The memory, sharp and unwelcome, sliced through the carefully constructed calm of her present.

She was twenty-two again, sitting in a sticky vinyl booth of a twenty-four-hour diner, the dregs of their shared coffee cold in her mug.

He’d just broken up with her, his voice maddeningly gentle as he delivered the fatal blow. 

“It’s not that I don’t love you, Ava,” he’d said. “But your life is always about the next goal, the next step on the ladder. You’re always reaching. . . It’s. . . too much for me. I need someone who can just… be. ”

Too much. The words had branded themselves onto her soul. 

She had taken that hurt and that anger and used them as kindling.

She had built her business, her meticulously planned life, not just for herself, but as a silent, defiant rebuttal to his judgment.

She had become everything he claimed was “too much,” and she had succeeded. 

And now, he was back.

He was marrying a Wexler, a woman whose entire existence was a testament to ambition and legacy.

And he needed Ava Morgan, the “too ambitious” girl he’d left behind, to plan the perfect day. 

Her first instinct was a visceral, guttural no. Delete the email. Block the sender. Pretend it never happened. Protect the sanctuary.

Planning his wedding would be a special kind of masochism. 

She stood up, pacing. What would happen if she said no?

She’d be turning down the single biggest opportunity of her career.
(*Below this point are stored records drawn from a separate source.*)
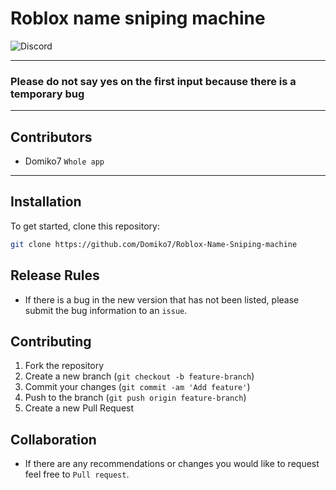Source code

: # Roblox name sniping machine
<img alt="Discord" src="https://img.shields.io/discord/1334954823598084217">

------
### Please do not say yes on the first input because there is a temporary bug
------

## Contributors
- Domiko7 `Whole app`

------

## Installation

To get started, clone this repository:

```bash
git clone https://github.com/Domiko7/Roblox-Name-Sniping-machine
```

## Release Rules
- If there is a bug in the new version that has not been listed, please submit the bug information to an ```issue```.

## Contributing

1. Fork the repository
2. Create a new branch (`git checkout -b feature-branch`)
3. Commit your changes (`git commit -am 'Add feature'`)
4. Push to the branch (`git push origin feature-branch`)
5. Create a new Pull Request



## Collaboration
- If there are any recommendations or changes you would like to request feel free to  ```Pull request```.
She would be letting him, and the memory of his rejection, dictate the limits of her success. He would have won. Again. 

What if she said yes?

The thought was terrifying. And then, exhilarating. 

What if she walked into that consultation room not as the heartbroken girl from the diner, but as Ava Morgan, owner of Perfectly Planned. What if she treated him with nothing but cool, unshakable professionalism?

He thought she was too much. Fine. She would give him too much. Too much competence, too much unflappable poise. She would be undeniable. 

A slow, dangerous smile spread across her face. This one had teeth. 

She walked back to her desk, her movements filled with a newfound, steely purpose. Her fingers, now steady and sure, moved over the keyboard. 

Dear Ms. Vance,

Thank you for your inquiry. I am very familiar with both the Thorne and Wexler families and would be honored to be considered for this prestigious event. 

Perfectly Planned would be delighted to discuss the Thorne-Wexler wedding further. Please find my availability for an initial consultation below. 

Sincerely,

Ava Morgan

She hit ‘send’ before she could second-guess herself. 

She just hoped they wouldn’t ambush her.

The single click echoed in the silent office, a gunshot signaling the start of a war she never asked for, but one she was now determined to win. Regardless.